Según se ha divulgado, todo comenzó por una riña que se habría producido entre los asistentes a una lujosa parranda vallenata en un predio costero. Varios de los invitados, además de sus escoltas, estaban fuertemente armados y de los golpes se pasó a las balas. En los videos que circularon por redes sociales, llamó la atención un joven –alias Deivi, según las autoridades– portando un mortífero fusil cuya presencia en una fiesta de cumpleaños es altamente irregular. Dos personas murieron. Una de ellas, el cumplimentado, de 21 años. La segunda, además de abaleada, fue posteriormente degollada.
El caso podría describirse como un deplorable hecho de intolerancia privada, si no fuera porque está rodeado de elementos que apuntan a una problemática mayor. Según las autoridades, varios de los implicados tienen vínculos con mafias locales. Entre los regalos de cumpleaños que recibió el agasajado había dos lujosas camionetas. La sevicia del degollamiento, sumada al tipo de armamento presente y la presteza de los agresores para activar sus armas, apunta a la agudización de una cultura de violencia que en los últimos años ha segado la vida de cientos de líderes sociales y desencadenado numerosas masacres.
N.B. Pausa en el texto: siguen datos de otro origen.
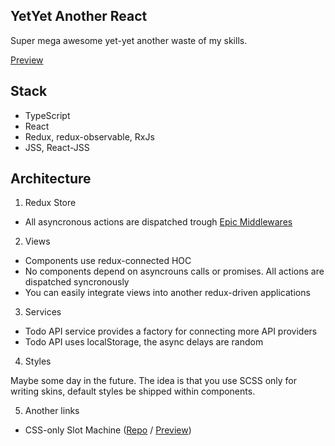 ## YetYet Another React
Super mega awesome yet-yet another waste of my skills.

[Preview](https://nesterow.github.io/YetYetReact/build/)

## Stack
- TypeScript
- React
- Redux, redux-observable, RxJs
- JSS, React-JSS


## Architecture

1. Redux Store

- All asyncronous actions are dispatched trough [Epic Middlewares](https://redux-observable.js.org/docs/basics/Epics.html)

2. Views

- Components use redux-connected HOC
- No components depend on asyncrouns calls or promises. All actions are dispatched syncronously
- You can easily integrate views into another redux-driven applications

3. Services

- Todo API service provides a factory for connecting more API providers
- Todo API uses localStorage, the async delays are random

4. Styles

Maybe some day in the future. The idea is that you use SCSS only for writing skins, default styles be shipped within components. 

5. Another links
- CSS-only Slot Machine ([Repo](https://github.com/nesterow/reels/) / [Preview](https://nesterow.github.io/reels/dist/index.html))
Para quienes viven en las ciudades, esa violencia, que usualmente se encarniza contra las regiones apartadas, puede ser fácil de ignorar. Pero episodios como el de Puerto Colombia dejan en evidencia la ferocidad que caracteriza el actuar del crimen organizado en todos los rincones del territorio. Compete a las autoridades presentar cuanto antes un plan para evitar que, en cualquier parte del país, se sigan presentando hechos tan escabrosos como esta parranda trágica.